Task details: The response should reproduce exactly the lines from the top of the listing below through the one that contains "### 4. Creates", and nothing else; pictures do not belong in it.

Data records:
++++++++
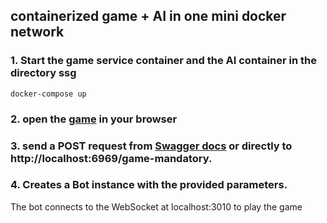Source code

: ## containerized game + AI in one mini docker network

### 1. Start the game service container and the AI container in the directory ssg
```
docker-compose up
```
### 2. open the [game](http://localhost:3010/pong-api/ping-pong) in your browser 
  
### 3. send a POST request from [Swagger docs](http://localhost:6969/documentation) or directly to http://localhost:6969/game-mandatory. 

### 4. Creates a Bot instance with the provided parameters.

The bot connects to the WebSocket at localhost:3010 to play the game
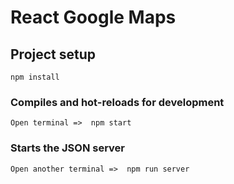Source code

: # React Google Maps

## Project setup
```
npm install
```

### Compiles and hot-reloads for development
```
Open terminal =>  npm start
```

### Starts the JSON server
```
Open another terminal =>  npm run server
```
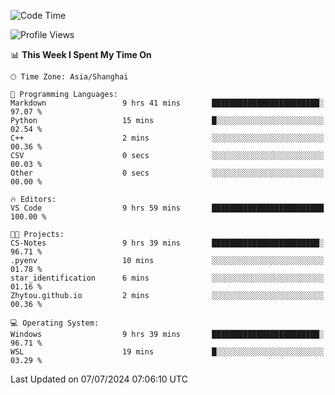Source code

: <!--START_SECTION:waka-->
![Code Time](http://img.shields.io/badge/Code%20Time-1%2C823%20hrs%2043%20mins-blue)

![Profile Views](http://img.shields.io/badge/Profile%20Views-7-blue)

📊 **This Week I Spent My Time On** 

```text
🕑︎ Time Zone: Asia/Shanghai

💬 Programming Languages: 
Markdown                 9 hrs 41 mins       ████████████████████████░   97.07 % 
Python                   15 mins             █░░░░░░░░░░░░░░░░░░░░░░░░   02.54 % 
C++                      2 mins              ░░░░░░░░░░░░░░░░░░░░░░░░░   00.36 % 
CSV                      0 secs              ░░░░░░░░░░░░░░░░░░░░░░░░░   00.03 % 
Other                    0 secs              ░░░░░░░░░░░░░░░░░░░░░░░░░   00.00 % 

🔥 Editors: 
VS Code                  9 hrs 59 mins       █████████████████████████   100.00 % 

🐱‍💻 Projects: 
CS-Notes                 9 hrs 39 mins       ████████████████████████░   96.71 % 
.pyenv                   10 mins             ░░░░░░░░░░░░░░░░░░░░░░░░░   01.78 % 
star_identification      6 mins              ░░░░░░░░░░░░░░░░░░░░░░░░░   01.16 % 
Zhytou.github.io         2 mins              ░░░░░░░░░░░░░░░░░░░░░░░░░   00.36 % 

💻 Operating System: 
Windows                  9 hrs 39 mins       ████████████████████████░   96.71 % 
WSL                      19 mins             █░░░░░░░░░░░░░░░░░░░░░░░░   03.29 % 
```


 Last Updated on 07/07/2024 07:06:10 UTC
<!--END_SECTION:waka-->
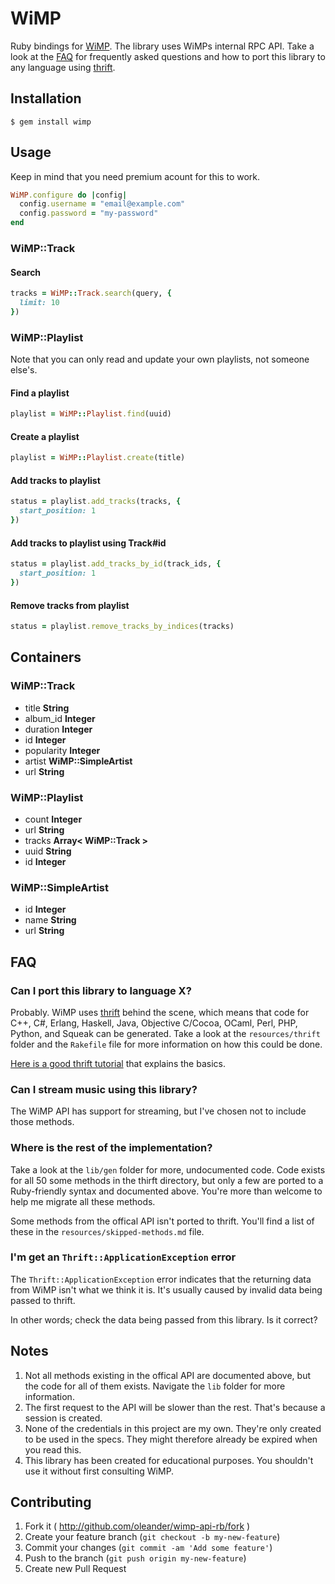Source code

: # WiMP

Ruby bindings for [WiMP](http://wimpmusic.com). The library uses WiMPs 
internal RPC API. Take a look at the [FAQ](#faq) for frequently asked 
questions and how to port this library to any language using 
[thrift](http://thrift.apache.org/).

## Installation

```
$ gem install wimp
```

## Usage

Keep in mind that you need premium acount for this to work.

``` ruby
WiMP.configure do |config|
  config.username = "email@example.com"
  config.password = "my-password"
end
```

### WiMP::Track

#### Search

``` ruby
tracks = WiMP::Track.search(query, {
  limit: 10
})
```

### WiMP::Playlist

Note that you can only read and update your own playlists, 
not someone else's.

#### Find a playlist

``` ruby
playlist = WiMP::Playlist.find(uuid)
```

#### Create a playlist

``` ruby
playlist = WiMP::Playlist.create(title)
```

#### Add tracks to playlist

``` ruby
status = playlist.add_tracks(tracks, {
  start_position: 1
})
```

#### Add tracks to playlist using Track#id

``` ruby
status = playlist.add_tracks_by_id(track_ids, {
  start_position: 1
})
```

#### Remove tracks from playlist

``` ruby
status = playlist.remove_tracks_by_indices(tracks)
```

## Containers

### WiMP::Track

- title **String**
- album_id **Integer**
- duration **Integer**
- id **Integer**
- popularity **Integer**
- artist **WiMP::SimpleArtist**
- url **String**

### WiMP::Playlist

- count **Integer**
- url **String**
- tracks **Array< WiMP::Track >**
- uuid **String**
- id **Integer**

### WiMP::SimpleArtist

- id **Integer**
- name **String**
- url **String**

## FAQ

### Can I port this library to language X?

Probably. WiMP uses [thrift](http://thrift.apache.org/) behind the scene, 
which means that code for C++, C#, Erlang, Haskell, Java, Objective 
C/Cocoa, OCaml, Perl, PHP, Python, and Squeak can be generated. Take a look 
at the `resources/thrift` folder and the `Rakefile` file for more 
information on how this could be done.

[Here is a good thrift tutorial](http://diwakergupta.github.io/thrift-missing-guide/) 
that explains the basics.

### Can I stream music using this library?

The WiMP API has support for streaming, but I've chosen not to include 
those methods.

### Where is the rest of the implementation?

Take a look at the `lib/gen` folder for more, undocumented code. Code
exists for all 50 some methods in the thirft directory, but only a few are
ported to a Ruby-friendly syntax and documented above. You're more than
welcome to help me migrate all these methods.

Some methods from the offical API isn't ported to thrift. You'll find a list
of these in the `resources/skipped-methods.md` file.

### I'm get an `Thrift::ApplicationException` error

The `Thrift::ApplicationException` error indicates that the returning data
from WiMP isn't what we think it is. It's usually caused by invalid data being passed
to thrift. 

In other words; check the data being passed from this library. Is it correct?

## Notes

1. Not all methods existing in the offical API are documented above, but 
the code for all of them exists. Navigate the `lib` folder for more information.
2. The first request to the API will be slower than the rest.
That's because a session is created.
3. None of the credentials in this project are my own. They're 
only created to be used in the specs. They might therefore already 
be expired when you read this.
4. This library has been created for educational purposes. You shouldn't
use it without first consulting WiMP.

## Contributing

1. Fork it ( http://github.com/oleander/wimp-api-rb/fork )
2. Create your feature branch (`git checkout -b my-new-feature`)
3. Commit your changes (`git commit -am 'Add some feature'`)
4. Push to the branch (`git push origin my-new-feature`)
5. Create new Pull Request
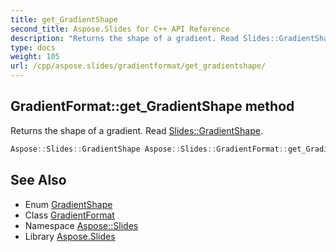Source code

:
 ```yaml
---
title: get_GradientShape
second_title: Aspose.Slides for C++ API Reference
description: "Returns the shape of a gradient. Read Slides::GradientShape."
type: docs
weight: 105
url: /cpp/aspose.slides/gradientformat/get_gradientshape/
---
```

## GradientFormat::get_GradientShape method


Returns the shape of a gradient. Read [Slides::GradientShape](../../gradientshape/).

```cpp
Aspose::Slides::GradientShape Aspose::Slides::GradientFormat::get_GradientShape() override
```

## See Also

* Enum [GradientShape](../../gradientshape/)
* Class [GradientFormat](../)
* Namespace [Aspose::Slides](../../)
* Library [Aspose.Slides](../../../)
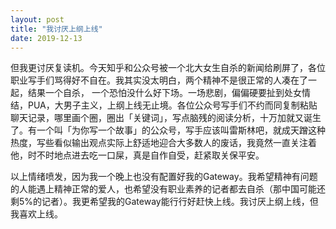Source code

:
 ```yaml
---
layout: post
title: "我讨厌上纲上线"
date: 2019-12-13
---
```


但我更讨厌复读机。今天知乎和公众号被一个北大女生自杀的新闻给刷屏了，各位职业写手们骂得好不自在。我其实没太明白，两个精神不是很正常的人凑在了一起，结果一个自杀， 一个恐怕没什么好下场。一场悲剧，偏偏硬要扯到处女情结，PUA，大男子主义，上纲上线无止境。各位公众号写手们不约而同复制粘贴聊天记录，哪里画个圈，圈出「关键词」，写点脑残的阅读分析，十万加就又诞生了。有一个叫「为你写一个故事」的公众号，写手应该叫雷斯林吧，就成天蹭这种热度，写些看似输出观点实际上舒适地迎合大多数人的废话，我竟然一直关注着他，时不时地点进去吃一口屎，真是自作自受，赶紧取关保平安。

以上情绪喷发，因为我一个晚上也没有配置好我的Gateway。我希望精神有问题的人能遇上精神正常的爱人，也希望没有职业素养的记者都去自杀（那中国可能还剩5%的记者）。我更希望我的Gateway能行行好赶快上线。我讨厌上纲上线，但我喜欢上线。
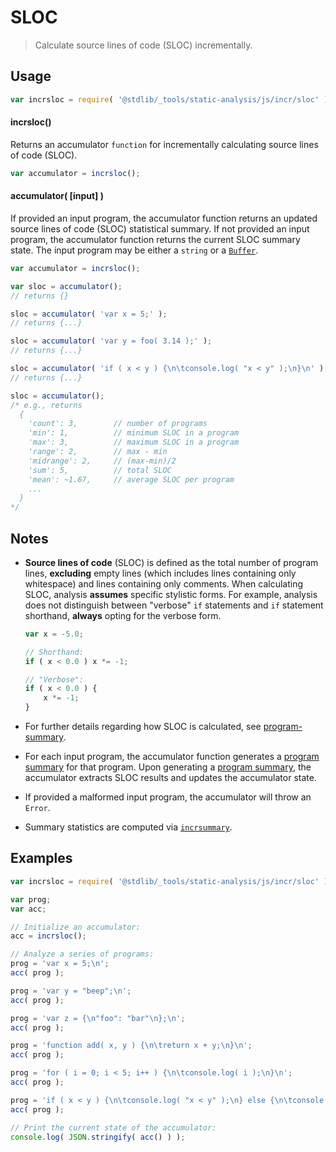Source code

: <!--

@license Apache-2.0

Copyright (c) 2018 The Stdlib Authors.

Licensed under the Apache License, Version 2.0 (the "License");
you may not use this file except in compliance with the License.
You may obtain a copy of the License at

   http://www.apache.org/licenses/LICENSE-2.0

Unless required by applicable law or agreed to in writing, software
distributed under the License is distributed on an "AS IS" BASIS,
WITHOUT WARRANTIES OR CONDITIONS OF ANY KIND, either express or implied.
See the License for the specific language governing permissions and
limitations under the License.

-->

# SLOC

> Calculate source lines of code (SLOC) incrementally.

<!-- Section to include introductory text. Make sure to keep an empty line after the intro `section` element and another before the `/section` close. -->

<section class="intro">

</section>

<!-- /.intro -->

<!-- Package usage documentation. -->

<section class="usage">

## Usage

```javascript
var incrsloc = require( '@stdlib/_tools/static-analysis/js/incr/sloc' );
```

#### incrsloc()

Returns an accumulator `function` for incrementally calculating source lines of code (SLOC).

```javascript
var accumulator = incrsloc();
```

#### accumulator( \[input] )

If provided an input program, the accumulator function returns an updated source lines of code (SLOC) statistical summary. If not provided an input program, the accumulator function returns the current SLOC summary state. The input program may be either a `string` or a [`Buffer`][@stdlib/buffer/ctor].

```javascript
var accumulator = incrsloc();

var sloc = accumulator();
// returns {}

sloc = accumulator( 'var x = 5;' );
// returns {...}

sloc = accumulator( 'var y = foo( 3.14 );' );
// returns {...}

sloc = accumulator( 'if ( x < y ) {\n\tconsole.log( "x < y" );\n}\n' );
// returns {...}

sloc = accumulator();
/* e.g., returns
  {
    'count': 3,        // number of programs
    'min': 1,          // minimum SLOC in a program
    'max': 3,          // maximum SLOC in a program
    'range': 2,        // max - min
    'midrange': 2,     // (max-min)/2
    'sum': 5,          // total SLOC
    'mean': ~1.67,     // average SLOC per program
    ...
  }
*/
```

</section>

<!-- /.usage -->

<!-- Package usage notes. Make sure to keep an empty line after the `section` element and another before the `/section` close. -->

<section class="notes">

## Notes

-   **Source lines of code** (SLOC) is defined as the total number of program lines, **excluding** empty lines (which includes lines containing only whitespace) and lines containing only comments. When calculating SLOC, analysis **assumes** specific stylistic forms. For example, analysis does not distinguish between "verbose" `if` statements and `if` statement shorthand, **always** opting for the verbose form.

    <!-- eslint-disable curly -->

    ```javascript
    var x = -5.0;

    // Shorthand:
    if ( x < 0.0 ) x *= -1;

    // "Verbose":
    if ( x < 0.0 ) {
        x *= -1;
    }
    ```

-   For further details regarding how SLOC is calculated, see [program-summary][@stdlib/_tools/static-analysis/js/program-summary].

-   For each input program, the accumulator function generates a [program summary][@stdlib/_tools/static-analysis/js/program-summary] for that program. Upon generating a [program summary][@stdlib/_tools/static-analysis/js/program-summary], the accumulator extracts SLOC results and updates the accumulator state.

-   If provided a malformed input program, the accumulator will throw an `Error`.

-   Summary statistics are computed via [`incrsummary`][@stdlib/stats/incr/summary].

</section>

<!-- /.notes -->

<!-- Package usage examples. -->

<section class="examples">

## Examples

<!-- eslint no-undef: "error" -->

```javascript
var incrsloc = require( '@stdlib/_tools/static-analysis/js/incr/sloc' );

var prog;
var acc;

// Initialize an accumulator:
acc = incrsloc();

// Analyze a series of programs:
prog = 'var x = 5;\n';
acc( prog );

prog = 'var y = "beep";\n';
acc( prog );

prog = 'var z = {\n"foo": "bar"\n};\n';
acc( prog );

prog = 'function add( x, y ) {\n\treturn x + y;\n}\n';
acc( prog );

prog = 'for ( i = 0; i < 5; i++ ) {\n\tconsole.log( i );\n}\n';
acc( prog );

prog = 'if ( x < y ) {\n\tconsole.log( "x < y" );\n} else {\n\tconsole.log( "x >= y" );\n}\n';
acc( prog );

// Print the current state of the accumulator:
console.log( JSON.stringify( acc() ) );
```

</section>

<!-- /.examples -->

<!-- Section to include cited references. If references are included, add a horizontal rule *before* the section. Make sure to keep an empty line after the `section` element and another before the `/section` close. -->

<section class="references">

</section>

<!-- /.references -->

<!-- Section for all links. Make sure to keep an empty line after the `section` element and another before the `/section` close. -->

<section class="links">

[@stdlib/buffer/ctor]: https://github.com/stdlib-js/stdlib/tree/develop/lib/node_modules/%40stdlib/buffer/ctor

[@stdlib/_tools/static-analysis/js/program-summary]: https://github.com/stdlib-js/stdlib/tree/develop/lib/node_modules/%40stdlib/_tools/static-analysis/js/program-summary

[@stdlib/stats/incr/summary]: https://github.com/stdlib-js/stdlib/tree/develop/lib/node_modules/%40stdlib/stats/incr/summary

</section>

<!-- /.links -->
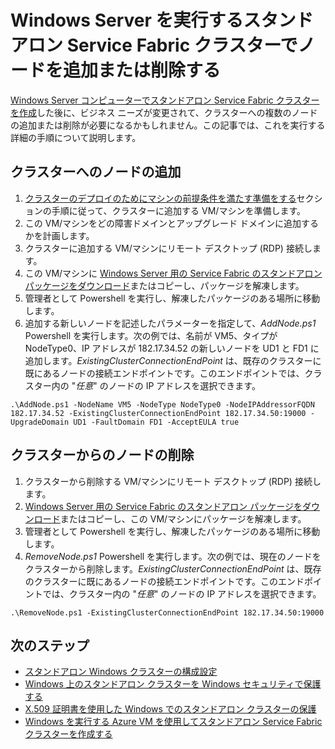 <properties
   pageTitle="スタンドアロン Service Fabric クラスターでノードを追加または削除する | Microsoft Azure"
   description="Windows Server を実行する物理コンピューターまたは仮想マシン上で、Azure Service Fabric クラスターにノードを追加または削除する方法について説明します。追加先または削除元は、オンプレミスでも、任意のクラウドでもかまいません。"
   services="service-fabric"
   documentationCenter=".net"
   authors="dsk-2015"
   manager="timlt"
   editor=""/>

<tags
   ms.service="service-fabric"
   ms.devlang="dotnet"
   ms.topic="article"
   ms.tgt_pltfrm="NA"
   ms.workload="NA"
   ms.date="09/20/2016"
   ms.author="dkshir;chackdan"/>


# Windows Server を実行するスタンドアロン Service Fabric クラスターでノードを追加または削除する

[Windows Server コンピューターでスタンドアロン Service Fabric クラスターを作成](service-fabric-cluster-creation-for-windows-server.md)した後に、ビジネス ニーズが変更されて、クラスターへの複数のノードの追加または削除が必要になるかもしれません。この記事では、これを実行する詳細の手順について説明します。


## クラスターへのノードの追加

1. [クラスターのデプロイのためにマシンの前提条件を満たす準備をする](service-fabric-cluster-creation-for-windows-server.md#preparemachines)セクションの手順に従って、クラスターに追加する VM/マシンを準備します。
2. この VM/マシンをどの障害ドメインとアップグレード ドメインに追加するかを計画します。
3. クラスターに追加する VM/マシンにリモート デスクトップ (RDP) 接続します。
4. この VM/マシンに [Windows Server 用の Service Fabric のスタンドアロン パッケージをダウンロード](http://go.microsoft.com/fwlink/?LinkId=730690)またはコピーし、パッケージを解凍します。
5. 管理者として Powershell を実行し、解凍したパッケージのある場所に移動します。
6. 追加する新しいノードを記述したパラメーターを指定して、*AddNode.ps1* Powershell を実行します。次の例では、名前が VM5、タイプが NodeType0、IP アドレスが 182.17.34.52 の新しいノードを UD1 と FD1 に追加します。*ExistingClusterConnectionEndPoint* は、既存のクラスターに既にあるノードの接続エンドポイントです。このエンドポイントでは、クラスター内の "*任意*" のノードの IP アドレスを選択できます。

```
.\AddNode.ps1 -NodeName VM5 -NodeType NodeType0 -NodeIPAddressorFQDN 182.17.34.52 -ExistingClusterConnectionEndPoint 182.17.34.50:19000 -UpgradeDomain UD1 -FaultDomain FD1 -AcceptEULA true
```

## クラスターからのノードの削除

1. クラスターから削除する VM/マシンにリモート デスクトップ (RDP) 接続します。
2. [Windows Server 用の Service Fabric のスタンドアロン パッケージをダウンロード](http://go.microsoft.com/fwlink/?LinkId=730690)またはコピーし、この VM/マシンにパッケージを解凍します。
3. 管理者として Powershell を実行し、解凍したパッケージのある場所に移動します。
4. *RemoveNode.ps1* Powershell を実行します。次の例では、現在のノードをクラスターから削除します。*ExistingClusterConnectionEndPoint* は、既存のクラスターに既にあるノードの接続エンドポイントです。このエンドポイントでは、クラスター内の "*任意*" のノードの IP アドレスを選択できます。

```
.\RemoveNode.ps1 -ExistingClusterConnectionEndPoint 182.17.34.50:19000
```


## 次のステップ
- [スタンドアロン Windows クラスターの構成設定](service-fabric-cluster-manifest.md)
- [Windows 上のスタンドアロン クラスターを Windows セキュリティで保護する](service-fabric-windows-cluster-windows-security.md)
- [X.509 証明書を使用した Windows でのスタンドアロン クラスターの保護](service-fabric-windows-cluster-x509-security.md)
- [Windows を実行する Azure VM を使用してスタンドアロン Service Fabric クラスターを作成する](service-fabric-cluster-creation-with-windows-azure-vms.md)

<!---HONumber=AcomDC_0921_2016-->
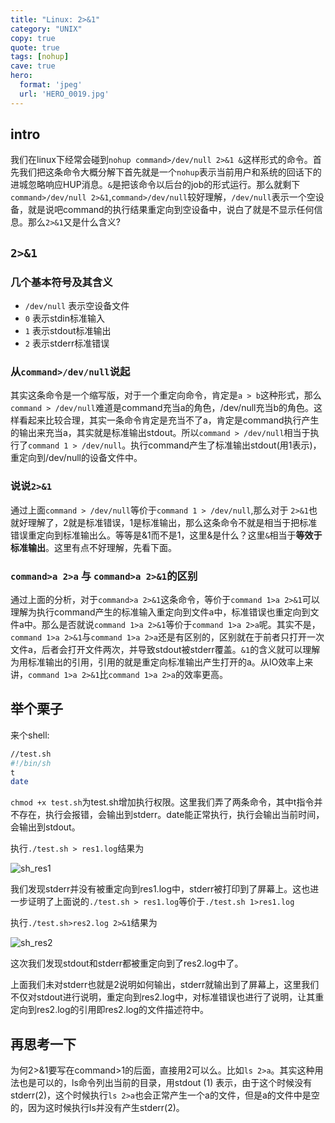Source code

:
 ```yaml
---
title: "Linux: 2>&1"
category: "UNIX"
copy: true
quote: true
tags: [nohup]
cave: true
hero:
  format: 'jpeg'
  url: 'HERO_0019.jpg'
---
```

## intro

我们在linux下经常会碰到`nohup command>/dev/null 2>&1 &`这样形式的命令。首先我们把这条命令大概分解下首先就是一个`nohup`表示当前用户和系统的回话下的进城忽略响应HUP消息。`&`是把该命令以后台的job的形式运行。那么就剩下`command>/dev/null 2>&1`,`command>/dev/null`较好理解，`/dev/null`表示一个空设备，就是说吧command的执行结果重定向到空设备中，说白了就是不显示任何信息。那么`2>&1`又是什么含义?

## `2>&1`

### 几个基本符号及其含义

* `/dev/null` 表示空设备文件
* `0` 表示stdin标准输入
* `1` 表示stdout标准输出
* `2` 表示stderr标准错误

### 从`command>/dev/null`说起

其实这条命令是一个缩写版，对于一个重定向命令，肯定是`a > b`这种形式，那么`command > /dev/null`难道是command充当a的角色，/dev/null充当b的角色。这样看起来比较合理，其实一条命令肯定是充当不了a，肯定是command执行产生的输出来充当a，其实就是标准输出stdout。所以`command > /dev/null`相当于执行了`command 1 > /dev/null`。执行command产生了标准输出stdout(用1表示)，重定向到/dev/null的设备文件中。

### 说说`2>&1`

通过上面`command > /dev/null`等价于`command 1 > /dev/null`,那么对于 `2>&1`也就好理解了，2就是标准错误，1是标准输出，那么这条命令不就是相当于把标准错误重定向到标准输出么。等等是&1而不是1，这里&是什么？这里`&`相当于<strong>等效于标准输出</strong>。这里有点不好理解，先看下面。

### `command>a 2>a` 与 `command>a 2>&1`的区别

通过上面的分析，对于`command>a 2>&1`这条命令，等价于`command 1>a 2>&1`可以理解为执行command产生的标准输入重定向到文件a中，标准错误也重定向到文件a中。那么是否就说`command 1>a 2>&1`等价于`command 1>a 2>a`呢。其实不是，`command 1>a 2>&1`与`command 1>a 2>a`还是有区别的，区别就在于前者只打开一次文件a，后者会打开文件两次，并导致stdout被stderr覆盖。`&1`的含义就可以理解为用标准输出的引用，引用的就是重定向标准输出产生打开的a。从IO效率上来讲，`command 1>a 2>&1`比`command 1>a 2>a`的效率更高。

## 举个栗子

来个shell:

```sh
//test.sh
#!/bin/sh
t
date
```

`chmod +x test.sh`为test.sh增加执行权限。这里我们弄了两条命令，其中t指令并不存在，执行会报错，会输出到stderr。date能正常执行，执行会输出当前时间，会输出到stdout。

执行`./test.sh > res1.log`结果为

![sh_res1](https://img.spotty.com.cn/sh_res1.jpg)

我们发现stderr并没有被重定向到res1.log中，stderr被打印到了屏幕上。这也进一步证明了上面说的`./test.sh > res1.log`等价于`./test.sh 1>res1.log`

执行`./test.sh>res2.log 2>&1`结果为

![sh_res2](https://img.spotty.com.cn/sh_res2.jpg)

这次我们发现stdout和stderr都被重定向到了res2.log中了。

上面我们未对stderr也就是2说明如何输出，stderr就输出到了屏幕上，这里我们不仅对stdout进行说明，重定向到res2.log中，对标准错误也进行了说明，让其重定向到res2.log的引用即res2.log的文件描述符中。

## 再思考一下

为何2>&1要写在command>1的后面，直接用2可以么。比如`ls 2>a`。其实这种用法也是可以的，ls命令列出当前的目录，用stdout (1) 表示，由于这个时候没有stderr(2)，这个时候执行`ls 2>a`也会正常产生一个a的文件，但是a的文件中是空的，因为这时候执行ls并没有产生stderr(2)。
++++++++
Solution for this task:
Source code

: ## containerized game + AI in one mini docker network

### 1. Start the game service container and the AI container in the directory ssg
```
docker-compose up
```
### 2. open the [game](http://localhost:3010/pong-api/ping-pong) in your browser 
  
### 3. send a POST request from [Swagger docs](http://localhost:6969/documentation) or directly to http://localhost:6969/game-mandatory. 

### 4. Creates a Bot instance with the provided parameters.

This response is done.